== Work instructions ==
Among the entries below, copy every line that carries the word "data".

== Material for the task ==
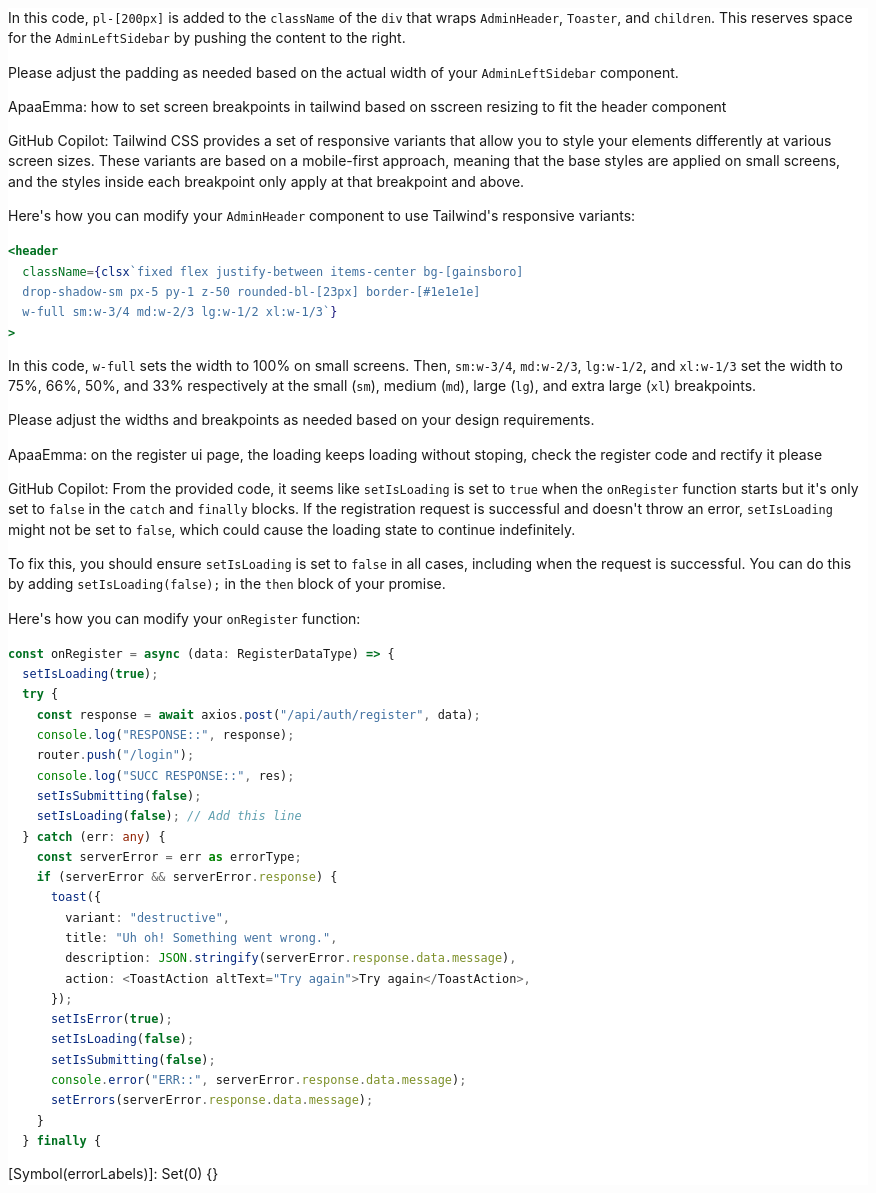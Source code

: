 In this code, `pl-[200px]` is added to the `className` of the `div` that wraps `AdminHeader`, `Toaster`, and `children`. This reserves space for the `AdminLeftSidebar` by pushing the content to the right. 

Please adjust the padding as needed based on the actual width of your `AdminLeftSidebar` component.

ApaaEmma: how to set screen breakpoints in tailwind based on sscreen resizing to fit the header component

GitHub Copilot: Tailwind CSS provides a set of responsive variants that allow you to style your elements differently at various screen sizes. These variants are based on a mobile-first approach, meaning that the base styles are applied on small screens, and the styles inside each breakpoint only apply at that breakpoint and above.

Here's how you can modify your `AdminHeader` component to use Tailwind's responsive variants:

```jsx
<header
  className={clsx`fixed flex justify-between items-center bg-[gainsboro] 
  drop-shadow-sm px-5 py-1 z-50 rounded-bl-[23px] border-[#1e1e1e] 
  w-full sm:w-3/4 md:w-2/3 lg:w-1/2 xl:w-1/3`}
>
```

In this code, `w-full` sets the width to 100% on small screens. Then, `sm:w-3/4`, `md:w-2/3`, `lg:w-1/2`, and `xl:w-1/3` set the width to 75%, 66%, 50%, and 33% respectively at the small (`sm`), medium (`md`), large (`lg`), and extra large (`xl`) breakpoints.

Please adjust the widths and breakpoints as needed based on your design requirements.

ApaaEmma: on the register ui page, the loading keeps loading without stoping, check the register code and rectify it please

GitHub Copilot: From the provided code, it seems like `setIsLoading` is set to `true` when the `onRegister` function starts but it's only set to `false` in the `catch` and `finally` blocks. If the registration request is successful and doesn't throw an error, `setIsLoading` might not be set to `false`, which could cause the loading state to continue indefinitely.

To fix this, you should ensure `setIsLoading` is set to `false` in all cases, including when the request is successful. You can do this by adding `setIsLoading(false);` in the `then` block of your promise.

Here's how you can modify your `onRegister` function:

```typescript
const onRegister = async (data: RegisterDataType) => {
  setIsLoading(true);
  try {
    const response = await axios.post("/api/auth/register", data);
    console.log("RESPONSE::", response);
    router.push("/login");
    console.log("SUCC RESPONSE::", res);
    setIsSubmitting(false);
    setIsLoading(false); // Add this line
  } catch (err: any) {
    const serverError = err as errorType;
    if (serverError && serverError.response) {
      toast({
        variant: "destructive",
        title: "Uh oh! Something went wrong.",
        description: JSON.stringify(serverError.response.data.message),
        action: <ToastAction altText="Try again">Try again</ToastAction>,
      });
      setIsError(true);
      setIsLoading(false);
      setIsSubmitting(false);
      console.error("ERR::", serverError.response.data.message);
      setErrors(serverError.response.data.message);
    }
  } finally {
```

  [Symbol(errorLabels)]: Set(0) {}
...
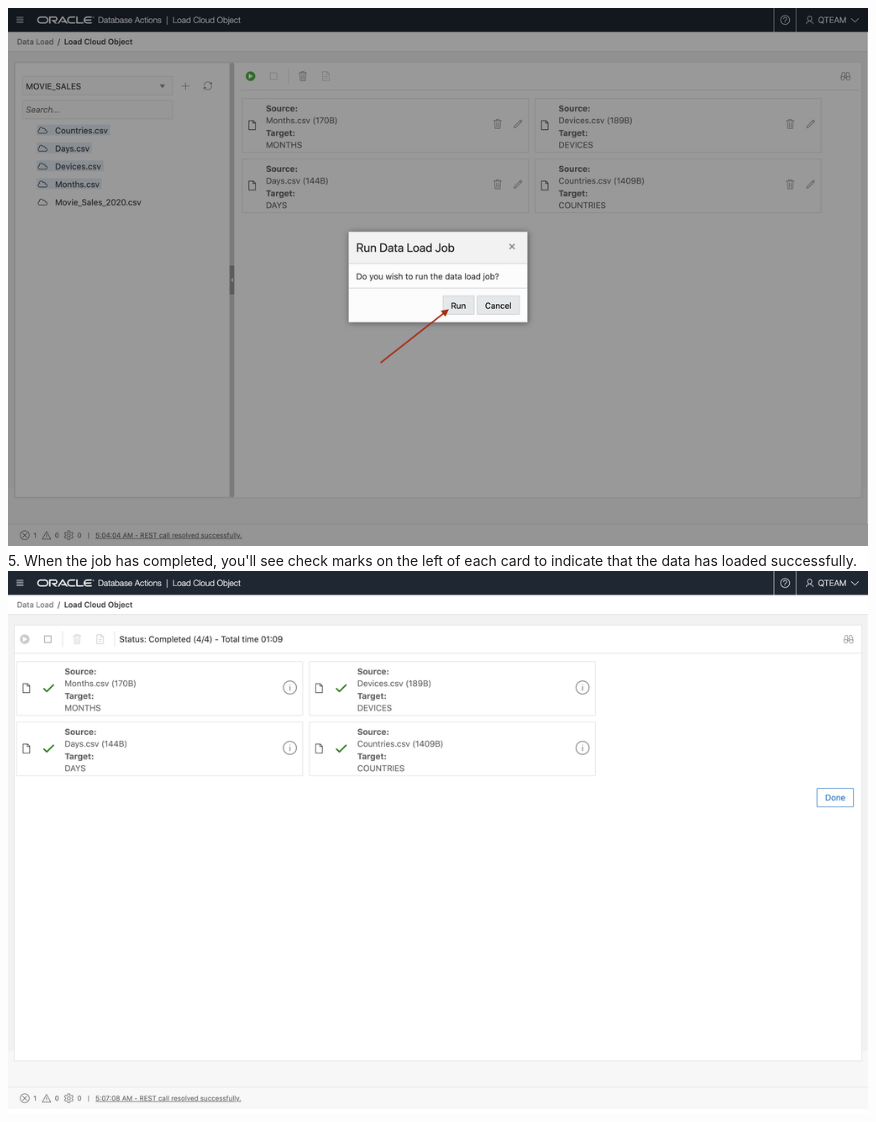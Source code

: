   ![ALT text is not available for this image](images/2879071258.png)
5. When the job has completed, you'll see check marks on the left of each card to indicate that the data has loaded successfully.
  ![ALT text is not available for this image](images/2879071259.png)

== Answer to this problem ==
const onRegister = async (data: RegisterDataType) => {
    const response = await axios.post("/api/auth/register", data);
        description: JSON.stringify(serverError.response.data.message),
      console.error("ERR::", serverError.response.data.message);
      setErrors(serverError.response.data.message);
5. When the job has completed, you'll see check marks on the left of each card to indicate that the data has loaded successfully.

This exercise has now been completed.